Potamocypris smaragdina

Scientific classification
- Domain: Eukaryota
- Kingdom: Animalia
- Phylum: Arthropoda
- Class: Ostracoda
- Order: Podocopida
- Family: Cyprididae
- Genus: Potamocypris
- Species: P. smaragdina
- Binomial name: Potamocypris smaragdina (Vávra, 1891)

= Potamocypris smaragdina =

- Genus: Potamocypris
- Species: smaragdina
- Authority: (Vávra, 1891)

Species of seed shrimp

Potamocypris smaragdina is a species of ostracod crustacean in the family Cyprididae, subfamily Cypridopsinae. It is known from both Europe and North America.

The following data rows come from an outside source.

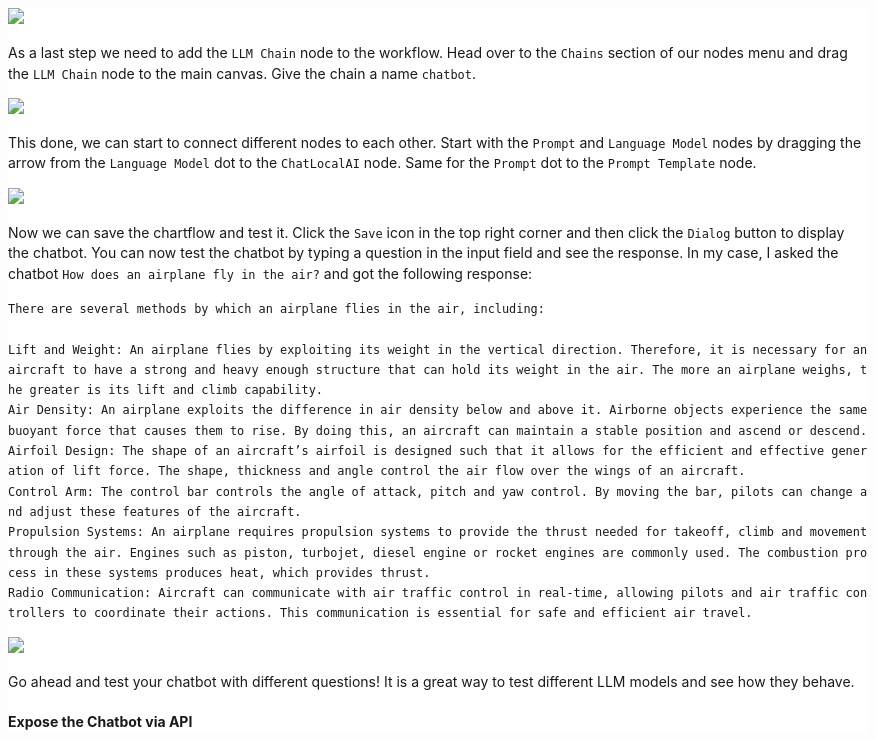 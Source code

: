 <img src="./prompt-template.png" width=70% style="margin-left: auto; margin-right: auto;">

As a last step we need to add the `LLM Chain` node to the workflow. Head over to the `Chains` section of our nodes
menu and drag the `LLM Chain` node to the main canvas. Give the chain a name `chatbot`.

<img src="./chatbot.png" width=70% style="margin-left: auto; margin-right: auto;">

This done, we can start to connect different nodes to each other. Start with the `Prompt` and `Language Model` nodes by
dragging the arrow from the `Language Model` dot to the `ChatLocalAI` node. Same for the `Prompt` dot to
the `Prompt Template` node.

<img src="./connected-nodes.png" width=70% style="margin-left: auto; margin-right: auto;">

Now we can save the chartflow and test it. Click the `Save` icon in the top right corner and then click the `Dialog`
button to display the chatbot. You can now test the chatbot by typing a question in the input field and see the
response. In my case, I asked the chatbot `How does an airplane fly in the air?` and got the following response:

```text
There are several methods by which an airplane flies in the air, including:

Lift and Weight: An airplane flies by exploiting its weight in the vertical direction. Therefore, it is necessary for an aircraft to have a strong and heavy enough structure that can hold its weight in the air. The more an airplane weighs, the greater is its lift and climb capability.
Air Density: An airplane exploits the difference in air density below and above it. Airborne objects experience the same buoyant force that causes them to rise. By doing this, an aircraft can maintain a stable position and ascend or descend.
Airfoil Design: The shape of an aircraft’s airfoil is designed such that it allows for the efficient and effective generation of lift force. The shape, thickness and angle control the air flow over the wings of an aircraft.
Control Arm: The control bar controls the angle of attack, pitch and yaw control. By moving the bar, pilots can change and adjust these features of the aircraft.
Propulsion Systems: An airplane requires propulsion systems to provide the thrust needed for takeoff, climb and movement through the air. Engines such as piston, turbojet, diesel engine or rocket engines are commonly used. The combustion process in these systems produces heat, which provides thrust.
Radio Communication: Aircraft can communicate with air traffic control in real-time, allowing pilots and air traffic controllers to coordinate their actions. This communication is essential for safe and efficient air travel.
```

<img src="./answer.png" width=70% style="margin-left: auto; margin-right: auto;">

Go ahead and test your chatbot with different questions! It is a great way to test different LLM models and see how they
behave.

#### Expose the Chatbot via API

Potamocypris smaragdina colonizes (fish)ponds, lakes and slow flowing streams. It is one of the most common freshwater ostracods in the United States.

==Description==
The carapace of P. smaragdina is subreniform in lateral view. Its valves are covered with stiff setae and small pits. The carapace size ranges from 0.60 to 0.79 mm. Colour: light green to yellowish green with two transverse green stripes.

The second antennae carry swimming setae that extend beyond the tips of the terminal claws.

==Reproduction==
All known European populations consists of females only. In North America, both unisexual and bisexual populations have been recorded.